(Task directions) Gather each line of the entries below that includes "texto".

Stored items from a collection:

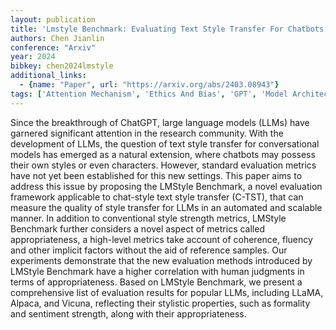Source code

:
 ```yaml
---
layout: publication
title: 'Lmstyle Benchmark: Evaluating Text Style Transfer For Chatbots'
authors: Chen Jianlin
conference: "Arxiv"
year: 2024
bibkey: chen2024lmstyle
additional_links:
  - {name: "Paper", url: "https://arxiv.org/abs/2403.08943"}
tags: ['Attention Mechanism', 'Ethics And Bias', 'GPT', 'Model Architecture', 'Tools']
---
```

Since the breakthrough of ChatGPT, large language models (LLMs) have garnered significant attention in the research community. With the development of LLMs, the question of text style transfer for conversational models has emerged as a natural extension, where chatbots may possess their own styles or even characters. However, standard evaluation metrics have not yet been established for this new settings. This paper aims to address this issue by proposing the LMStyle Benchmark, a novel evaluation framework applicable to chat-style text style transfer (C-TST), that can measure the quality of style transfer for LLMs in an automated and scalable manner. In addition to conventional style strength metrics, LMStyle Benchmark further considers a novel aspect of metrics called appropriateness, a high-level metrics take account of coherence, fluency and other implicit factors without the aid of reference samples. Our experiments demonstrate that the new evaluation methods introduced by LMStyle Benchmark have a higher correlation with human judgments in terms of appropriateness. Based on LMStyle Benchmark, we present a comprehensive list of evaluation results for popular LLMs, including LLaMA, Alpaca, and Vicuna, reflecting their stylistic properties, such as formality and sentiment strength, along with their appropriateness.
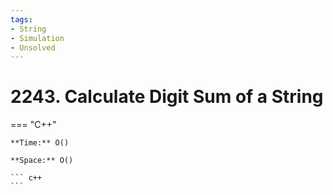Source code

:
 ```yaml
---
tags:
- String
- Simulation
- Unsolved
---
```



# 2243. Calculate Digit Sum of a String

=== "C++"

    **Time:** O()

    **Space:** O()

    ``` c++
    ```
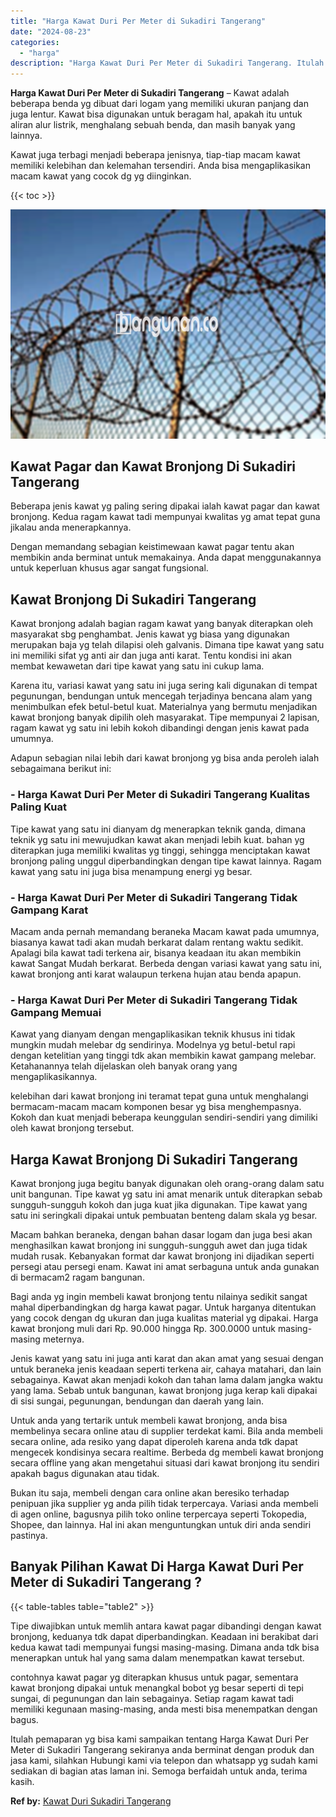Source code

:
```yaml
---
title: "Harga Kawat Duri Per Meter di Sukadiri Tangerang"
date: "2024-08-23"
categories: 
  - "harga"
description: "Harga Kawat Duri Per Meter di Sukadiri Tangerang. Itulah pemaparan yg bisa kami sampaikan tentang Harga Kawat Duri Per Meter di Sukadiri Tangerang sekiranya..."
---
```


**Harga Kawat Duri Per Meter di Sukadiri Tangerang** – Kawat adalah beberapa benda yg dibuat dari logam yang memiliki ukuran panjang dan juga lentur. Kawat bisa digunakan untuk beragam hal, apakah itu untuk aliran alur listrik, menghalang sebuah benda, dan masih banyak yang lainnya.

Kawat juga terbagi menjadi beberapa jenisnya, tiap-tiap macam kawat memiliki kelebihan dan kelemahan tersendiri. Anda bisa mengaplikasikan macam kawat yang cocok dg yg diinginkan.

{{< toc >}}

![Harga Kawat Duri Per Meter di Sukadiri Tangerang](/images/jual-kawat-murah51.png)

## Kawat Pagar dan Kawat Bronjong Di Sukadiri Tangerang

Beberapa jenis kawat yg paling sering dipakai ialah kawat pagar dan kawat bronjong. Kedua ragam kawat tadi mempunyai kwalitas yg amat tepat guna jikalau anda menerapkannya.

Dengan memandang sebagian keistimewaan kawat pagar tentu akan membikin anda berminat untuk memakainya. Anda dapat menggunakannya untuk keperluan khusus agar sangat fungsional.

## Kawat Bronjong Di Sukadiri Tangerang

Kawat bronjong adalah bagian ragam kawat yang banyak diterapkan oleh masyarakat sbg penghambat. Jenis kawat yg biasa yang digunakan merupakan baja yg telah dilapisi oleh galvanis. Dimana tipe kawat yang satu ini memiliki sifat yg anti air dan juga anti karat. Tentu kondisi ini akan membat kewawetan dari tipe kawat yang satu ini cukup lama.

Karena itu, variasi kawat yang satu ini juga sering kali digunakan di tempat pegunungan, bendungan untuk mencegah terjadinya bencana alam yang menimbulkan efek betul-betul kuat. Materialnya yang bermutu menjadikan kawat bronjong banyak dipilih oleh masyarakat. Tipe mempunyai 2 lapisan, ragam kawat yg satu ini lebih kokoh dibandingi dengan jenis kawat pada umumnya.

Adapun sebagian nilai lebih dari kawat bronjong yg bisa anda peroleh ialah sebagaimana berikut ini:

### \- Harga Kawat Duri Per Meter di Sukadiri Tangerang Kualitas Paling Kuat

Tipe kawat yang satu ini dianyam dg menerapkan teknik ganda, dimana teknik yg satu ini mewujudkan kawat akan menjadi lebih kuat. bahan yg diterapkan juga memiliki kwalitas yg tinggi, sehingga menciptakan kawat bronjong paling unggul diperbandingkan dengan tipe kawat lainnya. Ragam kawat yang satu ini juga bisa menampung energi yg besar.

### \- Harga Kawat Duri Per Meter di Sukadiri Tangerang Tidak Gampang Karat

Macam anda pernah memandang beraneka Macam kawat pada umumnya, biasanya kawat tadi akan mudah berkarat dalam rentang waktu sedikit. Apalagi bila kawat tadi terkena air, bisanya keadaan itu akan membikin kawat Sangat Mudah berkarat. Berbeda dengan variasi kawat yang satu ini, kawat bronjong anti karat walaupun terkena hujan atau benda apapun.

### \- Harga Kawat Duri Per Meter di Sukadiri Tangerang Tidak Gampang Memuai

Kawat yang dianyam dengan mengaplikasikan teknik khusus ini tidak mungkin mudah melebar dg sendirinya. Modelnya yg betul-betul rapi dengan ketelitian yang tinggi tdk akan membikin kawat gampang melebar. Ketahanannya telah dijelaskan oleh banyak orang yang mengaplikasikannya.

kelebihan dari kawat bronjong ini teramat tepat guna untuk menghalangi bermacam-macam macam komponen besar yg bisa menghempasnya. Kokoh dan kuat menjadi beberapa keunggulan sendiri-sendiri yang dimiliki oleh kawat bronjong tersebut.

## Harga Kawat Bronjong Di Sukadiri Tangerang

Kawat bronjong juga begitu banyak digunakan oleh orang-orang dalam satu unit bangunan. Tipe kawat yg satu ini amat menarik untuk diterapkan sebab sungguh-sungguh kokoh dan juga kuat jika digunakan. Tipe kawat yang satu ini seringkali dipakai untuk pembuatan benteng dalam skala yg besar.

Macam bahkan beraneka, dengan bahan dasar logam dan juga besi akan menghasilkan kawat bronjong ini sungguh-sungguh awet dan juga tidak mudah rusak. Kebanyakan format dar kawat bronjong ini dijadikan seperti persegi atau persegi enam. Kawat ini amat serbaguna untuk anda gunakan di bermacam2 ragam bangunan.

Bagi anda yg ingin membeli kawat bronjong tentu nilainya sedikit sangat mahal diperbandingkan dg harga kawat pagar. Untuk harganya ditentukan yang cocok dengan dg ukuran dan juga kualitas material yg dipakai. Harga kawat bronjong muli dari Rp. 90.000 hingga Rp. 300.0000 untuk masing-masing meternya.

Jenis kawat yang satu ini juga anti karat dan akan amat yang sesuai dengan untuk beraneka jenis keadaan seperti terkena air, cahaya matahari, dan lain sebagainya. Kawat akan menjadi kokoh dan tahan lama dalam jangka waktu yang lama. Sebab untuk bangunan, kawat bronjong juga kerap kali dipakai di sisi sungai, pegunungan, bendungan dan daerah yang lain.

Untuk anda yang tertarik untuk membeli kawat bronjong, anda bisa membelinya secara online atau di supplier terdekat kami. Bila anda membeli secara online, ada resiko yang dapat diperoleh karena anda tdk dapat mengecek kondisinya secara realtime. Berbeda dg membeli kawat bronjong secara offline yang akan mengetahui situasi dari kawat bronjong itu sendiri apakah bagus digunakan atau tidak.

Bukan itu saja, membeli dengan cara online akan beresiko terhadap penipuan jika supplier yg anda pilih tidak terpercaya. Variasi anda membeli di agen online, bagusnya pilih toko online terpercaya seperti Tokopedia, Shopee, dan lainnya. Hal ini akan menguntungkan untuk diri anda sendiri pastinya.

## Banyak Pilihan Kawat Di Harga Kawat Duri Per Meter di Sukadiri Tangerang ?

{{< table-tables table="table2" >}}

Tipe diwajibkan untuk memlih antara kawat pagar dibandingi dengan kawat bronjong, keduanya tdk dapat diperbandingkan. Keadaan ini berakibat dari kedua kawat tadi mempunyai fungsi masing-masing. Dimana anda tdk bisa menerapkan untuk hal yang sama dalam menempatkan kawat tersebut.

contohnya kawat pagar yg diterapkan khusus untuk pagar, sementara kawat bronjong dipakai untuk menangkal bobot yg besar seperti di tepi sungai, di pegunungan dan lain sebagainya. Setiap ragam kawat tadi memiliki kegunaan masing-masing, anda mesti bisa menempatkan dengan bagus.

Itulah pemaparan yg bisa kami sampaikan tentang Harga Kawat Duri Per Meter di Sukadiri Tangerang sekiranya anda berminat dengan produk dan jasa kami, silahkan Hubungi kami via telepon dan whatsapp yg sudah kami sediakan di bagian atas laman ini. Semoga berfaidah untuk anda, terima kasih.

**Ref by:** [Kawat Duri Sukadiri Tangerang](https://id.wikipedia.org/wiki/Kawat)
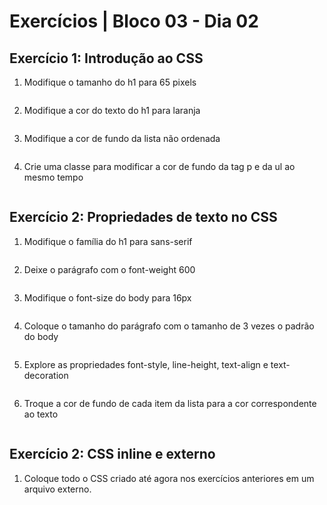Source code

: # Exercícios | Bloco 03 - Dia 02

## Exercício 1: Introdução ao CSS

1. Modifique o tamanho do h1 para 65 pixels
```

```

2. Modifique a cor do texto do h1 para laranja
```

```

3. Modifique a cor de fundo da lista não ordenada
```

```

4. Crie uma classe para modificar a cor de fundo da tag p e da ul ao mesmo tempo
```

```

## Exercício 2: Propriedades de texto no CSS

1. Modifique o família do h1 para sans-serif
```

```

2. Deixe o parágrafo com o font-weight 600
```

```

3. Modifique o font-size do body para 16px
```

```

4. Coloque o tamanho do parágrafo com o tamanho de 3 vezes o padrão do body
```

```

5. Explore as propriedades font-style, line-height, text-align e text-decoration
```

```

6. Troque a cor de fundo de cada item da lista para a cor correspondente ao texto
```

```

## Exercício 2: CSS inline e externo

1. Coloque todo o CSS criado até agora nos exercícios anteriores em um arquivo externo.
```

```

(Answer to the exercise)
2. Modifique a cor do texto do h1 para laranja
## Exercício 2: Propriedades de texto no CSS
6. Troque a cor de fundo de cada item da lista para a cor correspondente ao texto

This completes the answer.